Private practitioners don’t have to face ‘moral distress’
One thing private practitioners typically don’t have to contend with is “moral distress,” which occurs when you have to follow institutional concerns on how much time you can spend with a patient or on the need to keep referrals in-house, according to Marie T. Brown, MD.
Dr. Brown is an internist who ran a small private practice in Oak Park, Ill., and is now the physician lead for the American Medical Association’s STEPS Forward program, which provides strategies on how to improve a medical practice.
“In my private practice, I could control the time I spent with each patient,” she said. “I also had control over my schedule. If I didn’t have the time, I just took a lower income, but that was okay.”

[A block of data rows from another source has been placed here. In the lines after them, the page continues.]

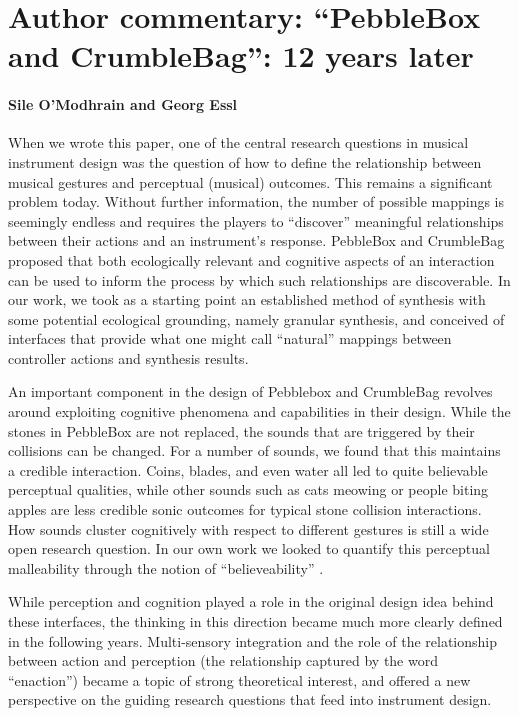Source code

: \section*{Author commentary: ``PebbleBox and CrumbleBag'': 12 years later}
\paragraph{Sile O'Modhrain and Georg Essl}

When we wrote this paper, one of the central research questions in musical instrument design was the question of how to  define the relationship between musical gestures and perceptual (musical) outcomes. This remains a significant problem today. Without further information, the number of possible mappings is seemingly endless and requires the players to ``discover'' meaningful relationships between their actions and an instrument's response.  PebbleBox and CrumbleBag proposed that both ecologically relevant and cognitive aspects of an interaction can be used to inform the process by which such relationships are discoverable.  In our work, we took as a starting point an established method of synthesis with some potential ecological grounding, namely granular synthesis, and conceived of interfaces that provide what one might call ``natural'' mappings between controller actions and synthesis results. 

An important component in the design of Pebblebox and CrumbleBag revolves around exploiting cognitive phenomena and capabilities in their design. While the stones in PebbleBox are not replaced, the sounds that are triggered by their collisions can be changed. For a number of sounds, we found that this maintains a credible interaction. Coins, blades, and even water all led to quite believable perceptual qualities, while other sounds such as cats meowing or people biting apples are less credible sonic outcomes for typical stone collision interactions. How sounds cluster cognitively with respect to different gestures is still a wide open research question. In our own work we looked to quantify this perceptual malleability through the notion of ``believeability'' \cite{Essl:2005}. 

While perception and cognition played a role in the original design idea behind these interfaces, the thinking in this direction became much more clearly defined in the following years. Multi-sensory integration and the role of the relationship between action and perception (the relationship captured by the word ``enaction'') became a topic of strong theoretical interest, and offered a new perspective on the guiding research questions that feed into instrument design. 

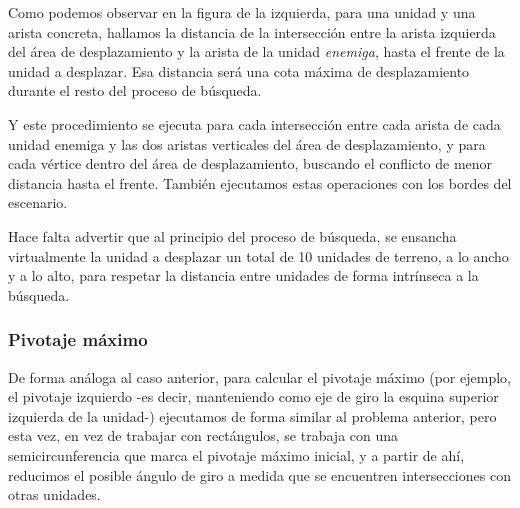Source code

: \begin{minipage}[h]{0.4\columnwidth}
\centering
{}
\end{minipage}
\begin{minipage}[h]{0.6\columnwidth}
Como podemos observar en la figura de la izquierda, para una unidad y
una arista concreta, hallamos la distancia de la
intersección entre la arista izquierda del área de desplazamiento y la
arista de la unidad \emph{enemiga}, hasta el frente de la unidad a
desplazar. Esa distancia será una cota máxima de desplazamiento
durante el resto del proceso de búsqueda.

Y este procedimiento se ejecuta para cada intersección entre cada
arista de cada unidad enemiga y las dos aristas verticales del área de
desplazamiento, y para cada vértice dentro del área de desplazamiento,
buscando el conflicto de menor distancia hasta el frente. También
ejecutamos estas operaciones con los bordes del escenario.
\end{minipage}

Hace falta advertir que al principio del proceso de búsqueda, se
ensancha virtualmente la unidad a desplazar un total de 10 unidades de
terreno, a lo ancho y a
lo alto, para respetar la distancia entre unidades de forma intrínseca
a la búsqueda.

\subsubsection{Pivotaje máximo}
De forma análoga al caso anterior, para calcular el pivotaje máximo
(por ejemplo, el pivotaje izquierdo -es decir, manteniendo como eje de
giro la esquina superior izquierda de la unidad-) ejecutamos de forma
similar al problema anterior, pero esta vez, en vez de trabajar con rectángulos, se trabaja
con una semicircunferencia que marca el pivotaje máximo inicial, y a
partir de ahí, reducimos el posible ángulo de giro a medida que se
encuentren intersecciones con otras unidades.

Dr. Brown said it is a myth that employment offers a better work-life balance. “Young physicians who take employment for this reason may find that they’re not allowed to drop off and pick up their children from school at a certain time. But you can do that in a private practice.”
She said it’s not that hard to run a practice. “Young physicians don’t think they could run a practice because they don’t have any business skills,” she said. “Yes, you do need some management skills, and you have to devote time to management. But you don’t need to have special expertise. You can outsource much of the work.”
A growing trend?
David J. Zetter, a consultant in Mechanicsburg, Pa., who helps doctors set up private practices, sees more interest in this in the past 5 years. “The overwhelming trend used to be private practices being bought up by hospitals and other entities,” he said. “Now we’re seeing the pendulum swing in the opposite direction.
“Generally, these doctors are fed up with being employed at a large organization,” he added. “Recently I got a call from a doctor who had never thought about running his own business, but he’s had it with being an employed physician.”
Switching to private practice is scary for a lot of them, but the alternative is worse. “A podiatrist I’m working with tells me she is scared to death about setting up a private practice, but she’s doing it because she doesn’t want to be employed anymore,” Mr. Zetter said.
A version of this article first appeared on Medscape.com.